Rabin Medical Center Performs Israel's First Mitral Valve Implant Via Catheter

by JUDY SIEGEL-ITZKOVICH, Jerusalem Post

For the first time in Israel, a new mitral valve in the heart was implanted into a leaky one using a catheter rather than opening up the chest, by cardiologists at Petah Tikva's Rabin Medical Center-Beilinson Campus.

The patient was a 51-year-old woman who was not well enough to undergo open-heart surgery and had previously had four such operations on the defective valve.

The mitral valve, also known as the bicuspid valve or left atrioventricular valve, connects and controls the blood flow between the left atrium and the left ventricle of the heart. A normal mitral valve opens due to increased pressure from the left atrium as it fills with blood, and closes at the end of contraction to prevent blood from flowing backwards. If there is leakage, the body does not get enough oxygen.

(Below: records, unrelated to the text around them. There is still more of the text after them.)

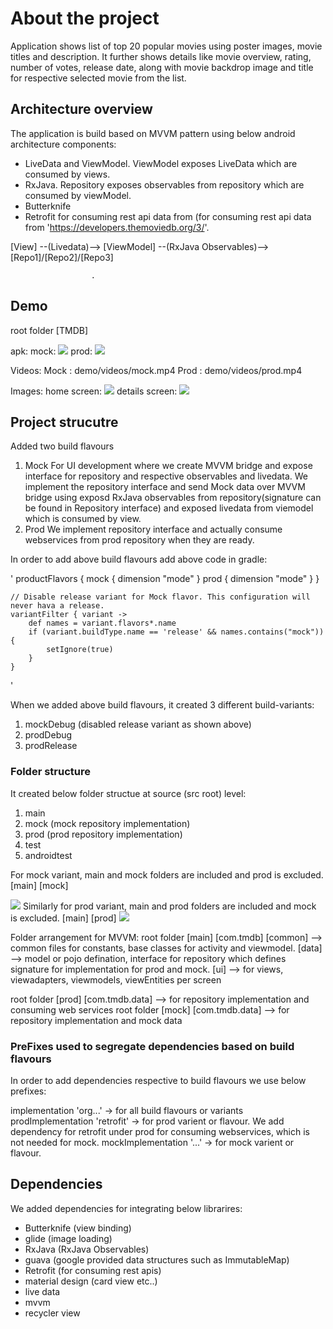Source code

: # About the project
Application shows list of top 20 popular movies using poster images, movie titles and description. It further shows details like movie overview, rating, number of votes, release date, along with movie backdrop image and title for respective selected movie from the list.

## Architecture overview
The application is build based on MVVM pattern using below android architecture components:

- LiveData and ViewModel. ViewModel exposes LiveData which are consumed by views.
- RxJava. Repository exposes observables from repository which are consumed by viewModel.
- Butterknife
- Retrofit for consuming rest api data from (for consuming rest api data from 'https://developers.themoviedb.org/3/'.


    
      

 [View]  --(Livedata)-->   [ViewModel]   --(RxJava Observables)-->    [Repo1]/[Repo2]/[Repo3] 
                                                   
				      .
				      
## Demo

root folder [TMDB]

apk:
	mock: <img src="demo/apk/app-mock-debug.apk">
	prod: <img src="demo/apk/app-prod-debug.apk">

Videos:
	Mock : demo/videos/mock.mp4
 	Prod : demo/videos/prod.mp4

Images: 
	home screen: <img src="demo/Images/home.jpg">
	details screen: <img src="demo/Images/details.jpg">

## Project strucutre
Added two build flavours
1. Mock
For UI development where we create MVVM bridge and expose interface for repository and respective observables and livedata. 
We implement the repository interface and send Mock data over MVVM bridge using exposd RxJava observables from repository(signature can be found in Repository interface) and exposed livedata from viemodel which is consumed by view.
2. Prod
We implement repository interface and actually consume webservices from prod repository when they are ready.

In order to add above build flavours add above code in gradle:

'
productFlavors {
        mock {
            dimension "mode"
        }
        prod {
            dimension "mode"
        }
    }

    // Disable release variant for Mock flavor. This configuration will never hava a release.
    variantFilter { variant ->
        def names = variant.flavors*.name
        if (variant.buildType.name == 'release' && names.contains("mock")) {
            setIgnore(true)
        }
    }
'

When we added above build flavours, it created 3 different build-variants:
1. mockDebug (disabled release variant as shown above)
2. prodDebug
3. prodRelease

### Folder structure
It created below folder structue at source (src root) level:

1. main
2. mock (mock repository implementation)
3. prod (prod repository implementation)
4. test
5. androidtest

For mock variant, main and mock folders are included and prod is excluded. 
	[main]
	[mock]

<img src="demo/Images/MockFolderStructure.png">
Similarly for prod variant, main and prod folders are included and mock is excluded.
	[main]
	[prod]
<img src="demo/Images/ProdFolderStructure.png">

Folder arrangement for MVVM:
root folder [main]
		[com.tmdb]
			[common]   --> common files for constants, base classes for activity and viewmodel.
			[data]     --> model or pojo defination, interface for repository which defines signature for implementation for prod and mock.
                 	[ui]       --> for views, viewadapters, viewmodels, viewEntities per screen
				
root folder [prod]
		[com.tmdb.data] --> for repository implementation and consuming web services
root folder [mock]
		[com.tmdb.data] --> for repository implementation and mock data


### PreFixes used to segregate dependencies based on build flavours
In order to add dependencies respective to build flavours we use below prefixes:

implementation 'org...' -> for all build flavours or variants
prodImplementation 'retrofit' -> for prod varient or flavour. We add dependency for retrofit under prod for consuming webservices, which is not needed for mock.
mockImplementation '...' -> for mock varient or flavour.


## Dependencies

We added dependencies for integrating below librarires:

- Butterknife (view binding)
- glide (image loading)
- RxJava (RxJava Observables)
- guava (google provided data structures such as ImmutableMap)
- Retrofit (for consuming rest apis)
- material design (card view etc..)
- live data
- mvvm
- recycler view




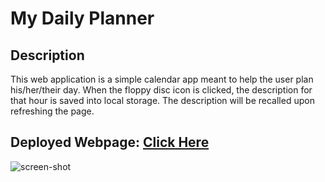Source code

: # My Daily Planner

## Description
This web application is a simple calendar app meant to help the user plan his/her/their day. When the floppy disc icon is clicked, the description for that hour is saved into local storage. The description will be recalled upon refreshing the page.

## Deployed Webpage: [Click Here](https://krchandler27.github.io/daily-planner/)

![screen-shot](https://user-images.githubusercontent.com/116527506/210157455-38c329de-1e88-480e-9f11-c1b28f7f5aae.JPG)
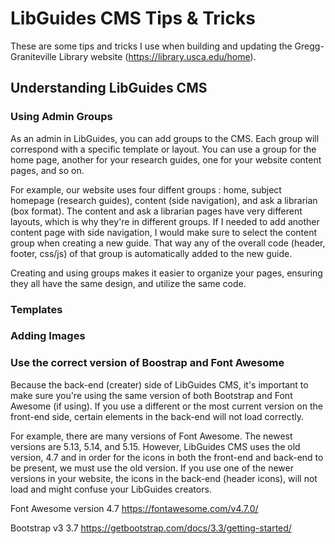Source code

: # LibGuides CMS Tips & Tricks

  These are some tips and tricks I use when building and updating the Gregg-Graniteville Library website (https://library.usca.edu/home). 
 
## Understanding LibGuides CMS

  ### Using Admin Groups
  
  As an admin in LibGuides, you can add groups to the CMS. Each group will correspond with a specific template or layout. You can use a group for the home page, another for your research guides, one for your website content pages, and so on. 
   
   For example, our website uses four diffent groups : home, subject homepage (research guides), content (side navigation), and ask a librarian (box format). The content and ask a librarian pages have very different layouts, which is why they're in different groups. If I needed to add another content page with side navigation, I would make sure to select the content group when creating a new guide. That way any of the overall code (header, footer, css/js) of that group is automatically added to the new guide.
   
   Creating and using groups makes it easier to organize your pages, ensuring they all have the same design, and utilize the same code. 
  
  ### Templates
  
  ### Adding Images
  
  ### Use the correct version of Boostrap and Font Awesome
  
   Because the back-end (creater) side of LibGuides CMS, it's important to make sure you're using the same version of both Bootstrap and Font Awesome (if using). If you use a different or the most current version on the front-end side, certain elements in the back-end will not load correctly. 
   
   For example, there are many versions of Font Awesome. The newest versions are 5.13, 5.14, and 5.15. However, LibGuides CMS uses the old version, 4.7 and in order for the icons in both the front-end and back-end to be present, we must use the old version. If you use one of the newer versions in your website, the icons in the back-end (header icons), will not load and might confuse your LibGuides creators. 
   
   Font Awesome version 4.7 https://fontawesome.com/v4.7.0/
   
   Bootstrap v3 3.7 https://getbootstrap.com/docs/3.3/getting-started/
   
   
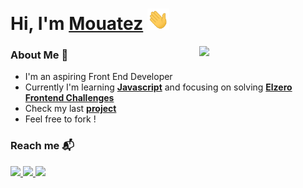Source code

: # Hi, I'm [Mouatez](https://www.linkedin.com/in/mouatezbenariba/) <img src="https://github.com/mouatezbenariba/mouatezbenariba/blob/main/Hi.gif" width="35px">

<img src="https://github-readme-stats.vercel.app/api/top-langs/?username=mouatezbenariba&layout=compact" align="right" style="width: 40%"> 

 
### About Me 🚀 
- I'm an aspiring Front End Developer</br>
- Currently I'm learning [<b>Javascript</b>](https://github.com/mouatezbenariba/elzero-progression#learn-javascript-in-arabic-2021-in-progress) and focusing on solving [<b>Elzero Frontend Challenges</b>](https://github.com/mouatezbenariba/Elzero-Frontend-Challenges)</br>
- Check my last [<b>project</b>](https://github.com/mouatezbenariba/template-html-css-03) </br>
- Feel free to fork !


### Reach me 📬
<p>
    <a href="https://www.linkedin.com/in/mouatezbenariba/" target="_blank"><img src="https://img.shields.io/badge/linkedin-%230177B5?style=flat&logo=linkedin&logoColor=white"/>
    <a href="https://twitter.com/mouatezbenariba" target="_blank" > <img src="https://img.shields.io/badge/twitter-%231FA1F1?style=flat&logo=twitter&logoColor=white"/ > </a>
 </a>
    <a href="https://www.instagram.com/mouatez.benariba/" target="_blank"><img src="https://img.shields.io/badge/instagram-%23E4415F?style=flat&logo=instagram&logoColor=white"/></a>
  </p>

The team, headed by Prof. Ran Kornowski, Prof. Alexander Sagi and Dr. Eyal Porat, worked together this week to perform the complicated procedure, which was held in the hospital's new hybrid catheterization room (able to handle heart surgery as well). The catheterization - the only way to save the patient's life - took an hour and was done with her placed under general anesthesia.

The doctors used Echo imaging of the heart via the esophagus to find the exact place it should be inserted and to view the new valve was functioning properly.

"We are very satisfied that we succeeded in implanting the valve quickly and elegantly with minuscule trauma to the patient," Kornowski said. "Until now, fewer than 20 such procedures have been carried out around the world, and now we have brought it to our hospital. We thus have expanded the great amount of experience we have in implanting different types of heart valves using a catheter for various and complex indications."

The balloon-expandable transcatheter mitral valve was made by the Edwards Lifesciences company, which is based in the US but whose development center is in Caesarea.

The valve is 2.6 centimeters long and through a vein is pushed into the heart with a catheter only 6 millimeters in diameter.

Sagi, who heads the echocardiogram institute and valve clinic at Beilinson, said: "This is a real revolution. A repeat heart operation in patients who have already had previous ones involves a long recovery period - often months," and in some cases like this, surgery cannot be done.

"In this case, two days after the procedure, the patient was already up and around in the department and showed incredible clinical improvement."